Subject: Re: Commit: fonts part 2 & 3
From: Jesper Skov (jskov@cambridge.redhat.com)
Date: Sun Mar 18 2001 - 04:58:02 CST
>>>>> "Dom" == Dom Lachowicz <cinamod@hotmail.com> writes:
Dom> This actually enables a fair bit of simple caching up the ladder
Dom> in the Run classes, so that setFont() doesn't get called all the
Dom> time. Also cuts down execution time on the default case (i.e. the
Dom> previous font is the same as the last one). There is still *tons*
Dom> of room for optimization here, and I plan on working on that in
Dom> the upcoming week. Abi is too darn slow. Hopefully this has made
Dom> it a bit better.
I've been secretly plotting to change the way text properties are
handled in AbiWord. But I've only been thinking lightly about it and
there are some issues that need some proper solutions so I've not been
wanting to raise the discussion.
However, seeing as I'll probably not get around to think about it in
depth for the next week, I might as well post a rant here and have
y'all think about it.
Your current changes (which I haven't looked at) apparently reduces
changes when subsequent Runs have the same properties. That's the core
idea in what I want to achieve (and I've even posted a short thing
about it a long time ago). But here it is again.
Presently we have something like (. denoting a set property):
Property Run_0 Run_1 Run_2 Run_3 ... Run_N
---------------------------------------------------------------
font . . . . ... .
ascent . . . . ... .
descent . . . . ... .
superscript . . . . ... .
subscript . . . . ... .
underline . . . . ... .
overline . . . . ... .
strikethrough . . . . ... .
FG color . . . . ... .
(other properties...)
Where each (Text)Run contains all the information to render
it. Whenever we split or join Runs, we clone / check these properties
and basically spend a lot of cycles on moving stuff around that
doesn't change. Work that doesn't actually need to be done for the
majority of the Runs: most body text will have the same attributes,
with a few exceptions such as section headings and your superscript 2
in E=mc2 :)
The alternative implementation I'm after will not be less powerful -
it simply moves all the properties into special property objects which
are maintained on a separate list.
So we get something like:
Property Att_0 Att_1 ... Att_N
-------------------------------------------------
font . . ... .
ascent . . ... .
descent . . ... .
superscript . . ... .
subscript . . ... .
underline . . ... .
overline . . ... .
strikethrough . . ... .
FG color . . ... .
(other properties...)
and the matching
Property Run_0 Run_1 Run_2 Run_3 ... Run_N
---------------------------------------------------------------
attributes Att_0 Att_0 Att_1 Att_0 ... Att_x
What does that get us?
o Automatic caching: well, you only do the lookups for each distinct
attribute object, so you don't need clever caching schemes to hide
the fact that properties are all over the place.

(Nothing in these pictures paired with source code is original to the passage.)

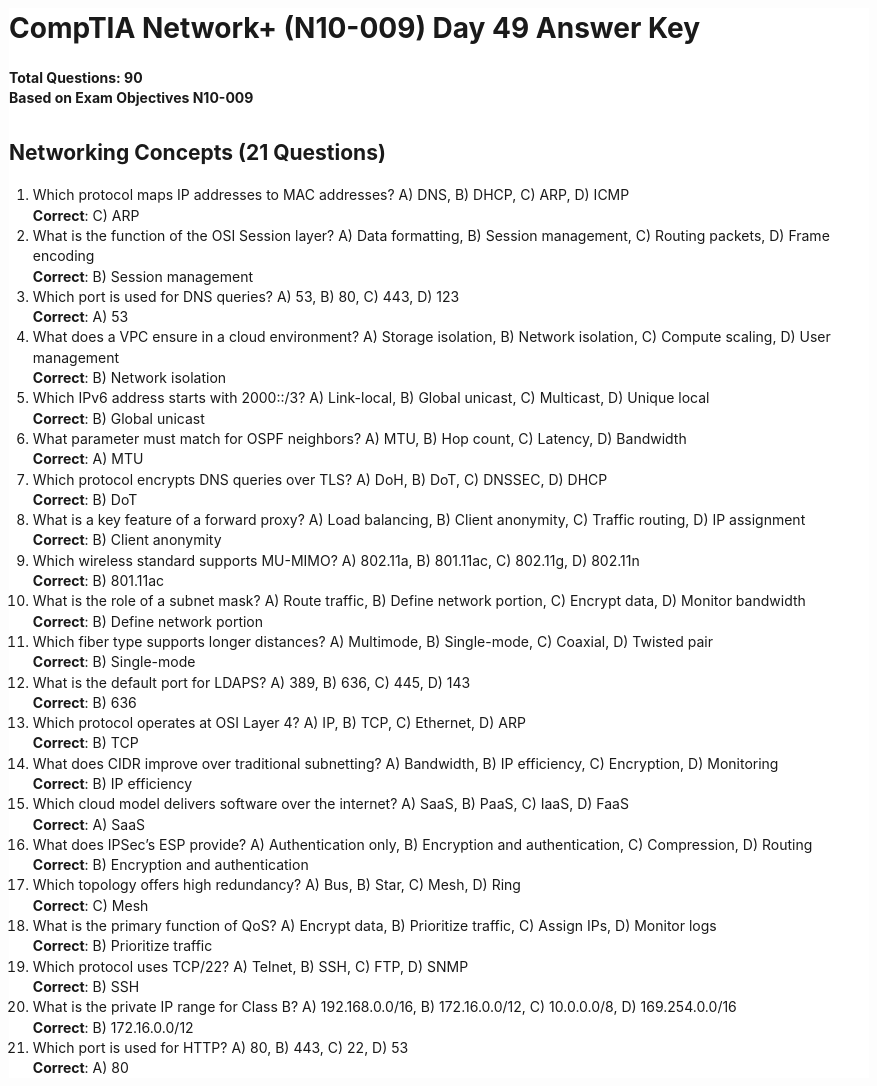 # CompTIA Network+ (N10-009) Day 49 Answer Key

**Total Questions: 90**  
**Based on Exam Objectives N10-009**

## Networking Concepts (21 Questions)
1. Which protocol maps IP addresses to MAC addresses? A) DNS, B) DHCP, C) ARP, D) ICMP  
   **Correct**: C) ARP  
2. What is the function of the OSI Session layer? A) Data formatting, B) Session management, C) Routing packets, D) Frame encoding  
   **Correct**: B) Session management  
3. Which port is used for DNS queries? A) 53, B) 80, C) 443, D) 123  
   **Correct**: A) 53  
4. What does a VPC ensure in a cloud environment? A) Storage isolation, B) Network isolation, C) Compute scaling, D) User management  
   **Correct**: B) Network isolation  
5. Which IPv6 address starts with 2000::/3? A) Link-local, B) Global unicast, C) Multicast, D) Unique local  
   **Correct**: B) Global unicast  
6. What parameter must match for OSPF neighbors? A) MTU, B) Hop count, C) Latency, D) Bandwidth  
   **Correct**: A) MTU  
7. Which protocol encrypts DNS queries over TLS? A) DoH, B) DoT, C) DNSSEC, D) DHCP  
   **Correct**: B) DoT  
8. What is a key feature of a forward proxy? A) Load balancing, B) Client anonymity, C) Traffic routing, D) IP assignment  
   **Correct**: B) Client anonymity  
9. Which wireless standard supports MU-MIMO? A) 802.11a, B) 801.11ac, C) 802.11g, D) 802.11n  
   **Correct**: B) 801.11ac  
10. What is the role of a subnet mask? A) Route traffic, B) Define network portion, C) Encrypt data, D) Monitor bandwidth  
    **Correct**: B) Define network portion  
11. Which fiber type supports longer distances? A) Multimode, B) Single-mode, C) Coaxial, D) Twisted pair  
    **Correct**: B) Single-mode  
12. What is the default port for LDAPS? A) 389, B) 636, C) 445, D) 143  
    **Correct**: B) 636  
13. Which protocol operates at OSI Layer 4? A) IP, B) TCP, C) Ethernet, D) ARP  
    **Correct**: B) TCP  
14. What does CIDR improve over traditional subnetting? A) Bandwidth, B) IP efficiency, C) Encryption, D) Monitoring  
    **Correct**: B) IP efficiency  
15. Which cloud model delivers software over the internet? A) SaaS, B) PaaS, C) IaaS, D) FaaS  
    **Correct**: A) SaaS  
16. What does IPSec’s ESP provide? A) Authentication only, B) Encryption and authentication, C) Compression, D) Routing  
    **Correct**: B) Encryption and authentication  
17. Which topology offers high redundancy? A) Bus, B) Star, C) Mesh, D) Ring  
    **Correct**: C) Mesh  
18. What is the primary function of QoS? A) Encrypt data, B) Prioritize traffic, C) Assign IPs, D) Monitor logs  
    **Correct**: B) Prioritize traffic  
19. Which protocol uses TCP/22? A) Telnet, B) SSH, C) FTP, D) SNMP  
    **Correct**: B) SSH  
20. What is the private IP range for Class B? A) 192.168.0.0/16, B) 172.16.0.0/12, C) 10.0.0.0/8, D) 169.254.0.0/16  
    **Correct**: B) 172.16.0.0/12  
21. Which port is used for HTTP? A) 80, B) 443, C) 22, D) 53  
    **Correct**: A) 80  

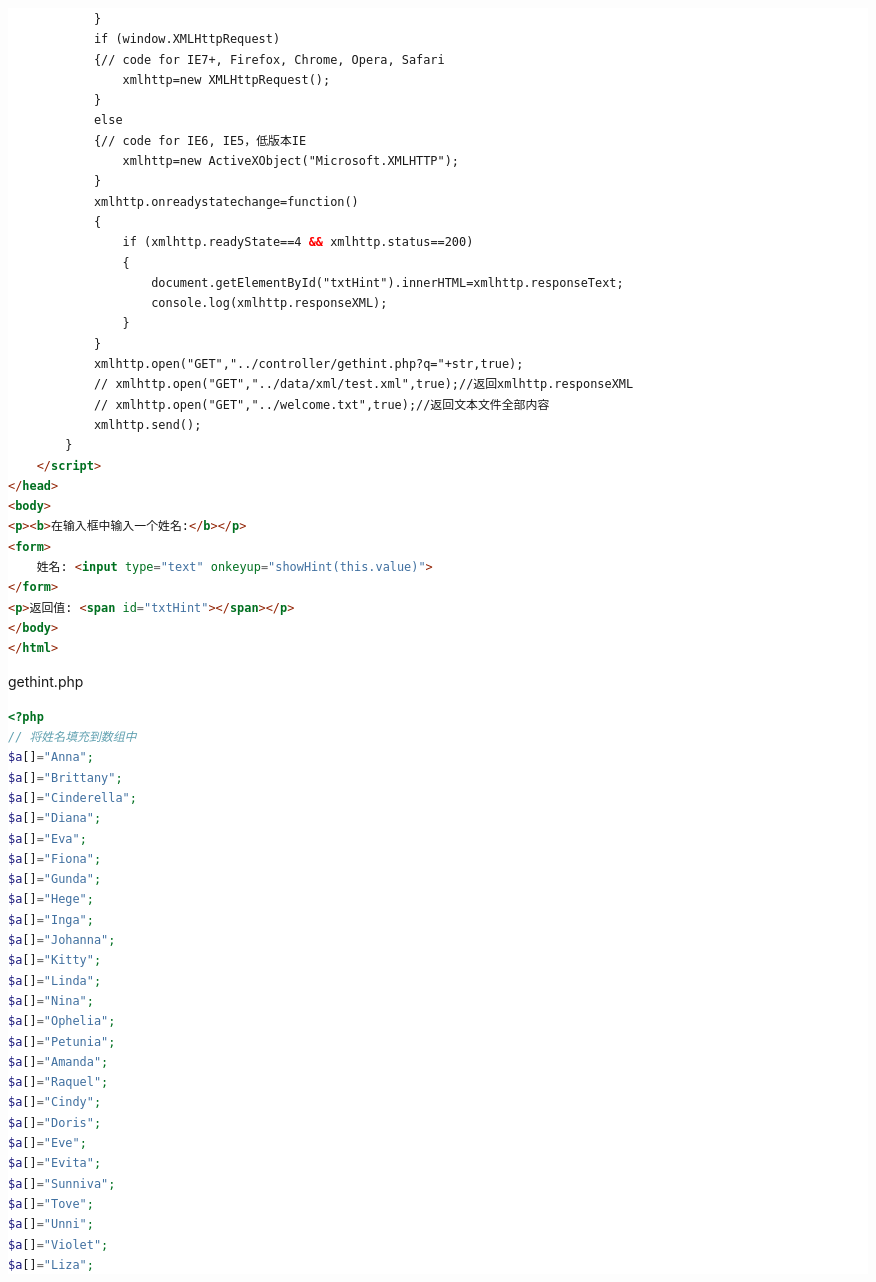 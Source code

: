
 ```html
            }
            if (window.XMLHttpRequest)
            {// code for IE7+, Firefox, Chrome, Opera, Safari
                xmlhttp=new XMLHttpRequest();
            }
            else
            {// code for IE6, IE5，低版本IE
                xmlhttp=new ActiveXObject("Microsoft.XMLHTTP");
            }
            xmlhttp.onreadystatechange=function()
            {
                if (xmlhttp.readyState==4 && xmlhttp.status==200)
                {
                    document.getElementById("txtHint").innerHTML=xmlhttp.responseText;
                    console.log(xmlhttp.responseXML);
                }
            }
            xmlhttp.open("GET","../controller/gethint.php?q="+str,true);
            // xmlhttp.open("GET","../data/xml/test.xml",true);//返回xmlhttp.responseXML
            // xmlhttp.open("GET","../welcome.txt",true);//返回文本文件全部内容
            xmlhttp.send();
        }
    </script>
</head>
<body>
<p><b>在输入框中输入一个姓名:</b></p>
<form>
    姓名: <input type="text" onkeyup="showHint(this.value)">
</form>
<p>返回值: <span id="txtHint"></span></p>
</body>
</html>
```

gethint.php
```php
<?php
// 将姓名填充到数组中
$a[]="Anna";
$a[]="Brittany";
$a[]="Cinderella";
$a[]="Diana";
$a[]="Eva";
$a[]="Fiona";
$a[]="Gunda";
$a[]="Hege";
$a[]="Inga";
$a[]="Johanna";
$a[]="Kitty";
$a[]="Linda";
$a[]="Nina";
$a[]="Ophelia";
$a[]="Petunia";
$a[]="Amanda";
$a[]="Raquel";
$a[]="Cindy";
$a[]="Doris";
$a[]="Eve";
$a[]="Evita";
$a[]="Sunniva";
$a[]="Tove";
$a[]="Unni";
$a[]="Violet";
$a[]="Liza";
```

o Leaner run-time representation of documents: today, the leanest
representation you have of a document is just after loading it
since the amount of Runs are minimal for the given document
content. As soon as your editing, you're bloating the
representation with repeated attributes.
o Faster code: both due to the "caching" effect, but also because
we're not forever cloning non-changing stuff for all newly created
Runs. Oh, and because the code has to deal with a leaner
representation (hard to quantify the gain though, but it will be a
saving).
o Simpler objects: I look forward to being able to print a Run object
in GDB and it not taking up half the screen with stuff that I don't
really care about :)
At what cost?
o Well, we need to rewrite some code obviously. It will take time and
it'll probably introduce bugs.
o Worst case you get a bloated representation: that's when every Run
has a different attribute set than the previous Run (or all other
Runs depending on how clever we get, see below). The bloat is in
the form of the pointer from the Run to the attribute object, and
whatever malloc overhead is associated with having separate
structures. Content wise, there'll obviously be no change (we
already have full attribute info for each Run, it cannot be worse
than this :)
o Probably other things I haven't thought about. I'm not trying to
sugar up this baby - I'm freely admitting to not having thought
this completely through :0)
Implementation wise there are some possibilities for handling the
attribute objects. Here's three implementation suggestions that vary
in complexity (and memory footprint):
Simple: You start out with a single attribute object, the first Run
using this. When Runs are cloned they simply inherit attribute
object from the parent Run. If attribute changes are made,
create a new attribute object and let the changed Runs link to
that. Use reference counting in the attribute objects, delete
when not referred. Note that if a span is changed, the
attribute object can be changed iff the change spans # runs
matching the attribute object usage count. Otherwise, the
changed Runs need a new object.
Medium: Same as the simple scheme, but add a hash table (hash is a
function of the attribute properties), allowing changes to
look for existing attribute objects and use those. Avoids a
certain amount of potential representation bloat. Not sure how
much though [the effect will be bigger the longer time a
document gets edited. If we coalesce on saves even the simple
scheme will only have # attribute objects matching the #
of changes of attributes in the document - hashing version
will have # attribute objects matching # of different
attributes in the document]
Harder: [This is my favorite :] As with the medium scheme, but also add
persistent attributes. These can be named attributes which
Runs can be "assigned" to use. Let user add these named
attributes as she sees fit. But also ship with a set of
defaults:
heading 1
heading 2
heading 3
superscript
subscript
...
Geddit? If the user want, oh say, heading 1 to be set with
1.5 line spacing, she can make it so :0) And all Runs set
to use that attribute will adjust to the new setting -
throughout the document in one fell swoop.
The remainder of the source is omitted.